### EXERCISE
Set down a word-for-word copy of the data below, limited to the lines from the first through the line with "Pro slovo $w$".

Source texts of formatted documents
[Start of section]

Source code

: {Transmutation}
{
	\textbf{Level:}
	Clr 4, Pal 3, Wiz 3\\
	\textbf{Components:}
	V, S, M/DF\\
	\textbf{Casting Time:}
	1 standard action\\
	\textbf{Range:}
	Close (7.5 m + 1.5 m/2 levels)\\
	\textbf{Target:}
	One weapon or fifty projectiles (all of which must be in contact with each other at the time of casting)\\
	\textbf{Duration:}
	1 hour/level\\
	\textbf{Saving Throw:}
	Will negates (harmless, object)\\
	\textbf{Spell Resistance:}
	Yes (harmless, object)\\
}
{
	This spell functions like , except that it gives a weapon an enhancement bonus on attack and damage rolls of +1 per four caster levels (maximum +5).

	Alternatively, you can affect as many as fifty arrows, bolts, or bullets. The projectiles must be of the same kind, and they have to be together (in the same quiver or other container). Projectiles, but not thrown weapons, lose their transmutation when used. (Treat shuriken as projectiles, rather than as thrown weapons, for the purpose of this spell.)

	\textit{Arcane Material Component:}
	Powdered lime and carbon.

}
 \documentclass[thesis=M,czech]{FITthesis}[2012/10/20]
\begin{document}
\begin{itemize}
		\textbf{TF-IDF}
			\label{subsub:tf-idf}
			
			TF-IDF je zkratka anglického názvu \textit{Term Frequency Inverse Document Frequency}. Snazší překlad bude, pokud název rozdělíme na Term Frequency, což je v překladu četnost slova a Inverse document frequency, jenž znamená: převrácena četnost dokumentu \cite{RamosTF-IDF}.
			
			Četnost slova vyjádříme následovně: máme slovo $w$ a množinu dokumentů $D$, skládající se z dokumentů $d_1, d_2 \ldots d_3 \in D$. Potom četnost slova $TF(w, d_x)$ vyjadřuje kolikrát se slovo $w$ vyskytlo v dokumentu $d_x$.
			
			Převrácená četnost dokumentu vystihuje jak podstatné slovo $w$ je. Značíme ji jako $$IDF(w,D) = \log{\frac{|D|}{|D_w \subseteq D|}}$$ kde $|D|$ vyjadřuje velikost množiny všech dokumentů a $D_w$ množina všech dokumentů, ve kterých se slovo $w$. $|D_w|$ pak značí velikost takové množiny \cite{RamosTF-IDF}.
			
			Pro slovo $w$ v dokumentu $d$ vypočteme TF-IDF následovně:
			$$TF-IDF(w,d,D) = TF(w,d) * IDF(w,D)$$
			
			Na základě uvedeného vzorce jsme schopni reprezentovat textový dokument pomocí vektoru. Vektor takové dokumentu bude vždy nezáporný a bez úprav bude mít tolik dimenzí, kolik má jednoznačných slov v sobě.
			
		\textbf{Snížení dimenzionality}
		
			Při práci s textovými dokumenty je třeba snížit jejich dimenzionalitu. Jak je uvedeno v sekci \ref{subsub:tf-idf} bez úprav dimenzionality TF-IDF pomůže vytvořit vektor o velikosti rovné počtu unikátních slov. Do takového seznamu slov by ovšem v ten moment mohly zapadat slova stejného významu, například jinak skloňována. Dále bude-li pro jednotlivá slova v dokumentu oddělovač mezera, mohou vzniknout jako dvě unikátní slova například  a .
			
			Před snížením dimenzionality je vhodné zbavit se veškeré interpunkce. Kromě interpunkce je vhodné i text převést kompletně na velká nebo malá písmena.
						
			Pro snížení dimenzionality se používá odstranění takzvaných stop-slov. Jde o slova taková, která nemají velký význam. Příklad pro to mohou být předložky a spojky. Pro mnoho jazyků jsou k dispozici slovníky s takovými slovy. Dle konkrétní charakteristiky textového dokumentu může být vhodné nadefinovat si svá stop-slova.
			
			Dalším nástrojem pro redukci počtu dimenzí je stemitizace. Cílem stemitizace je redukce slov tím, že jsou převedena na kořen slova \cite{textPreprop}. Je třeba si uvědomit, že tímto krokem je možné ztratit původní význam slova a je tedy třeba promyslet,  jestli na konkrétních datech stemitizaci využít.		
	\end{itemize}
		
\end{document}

[End of section]

### RESPONSE TO THIS TASK
Source code

: {Transmutation}
{
	\textbf{Level:}
	Clr 4, Pal 3, Wiz 3\\
	\textbf{Components:}
	V, S, M/DF\\
	\textbf{Casting Time:}
	1 standard action\\
	\textbf{Range:}
	Close (7.5 m + 1.5 m/2 levels)\\
	\textbf{Target:}
	One weapon or fifty projectiles (all of which must be in contact with each other at the time of casting)\\
	\textbf{Duration:}
	1 hour/level\\
	\textbf{Saving Throw:}
	Will negates (harmless, object)\\
	\textbf{Spell Resistance:}
	Yes (harmless, object)\\
}
{
	This spell functions like , except that it gives a weapon an enhancement bonus on attack and damage rolls of +1 per four caster levels (maximum +5).

	Alternatively, you can affect as many as fifty arrows, bolts, or bullets. The projectiles must be of the same kind, and they have to be together (in the same quiver or other container). Projectiles, but not thrown weapons, lose their transmutation when used. (Treat shuriken as projectiles, rather than as thrown weapons, for the purpose of this spell.)

	\textit{Arcane Material Component:}
	Powdered lime and carbon.

}
 \documentclass[thesis=M,czech]{FITthesis}[2012/10/20]
\begin{document}
\begin{itemize}
		\textbf{TF-IDF}
			\label{subsub:tf-idf}
			
			TF-IDF je zkratka anglického názvu \textit{Term Frequency Inverse Document Frequency}. Snazší překlad bude, pokud název rozdělíme na Term Frequency, což je v překladu četnost slova a Inverse document frequency, jenž znamená: převrácena četnost dokumentu \cite{RamosTF-IDF}.
			
			Četnost slova vyjádříme následovně: máme slovo $w$ a množinu dokumentů $D$, skládající se z dokumentů $d_1, d_2 \ldots d_3 \in D$. Potom četnost slova $TF(w, d_x)$ vyjadřuje kolikrát se slovo $w$ vyskytlo v dokumentu $d_x$.
			
			Převrácená četnost dokumentu vystihuje jak podstatné slovo $w$ je. Značíme ji jako $$IDF(w,D) = \log{\frac{|D|}{|D_w \subseteq D|}}$$ kde $|D|$ vyjadřuje velikost množiny všech dokumentů a $D_w$ množina všech dokumentů, ve kterých se slovo $w$. $|D_w|$ pak značí velikost takové množiny \cite{RamosTF-IDF}.
			
			Pro slovo $w$ v dokumentu $d$ vypočteme TF-IDF následovně:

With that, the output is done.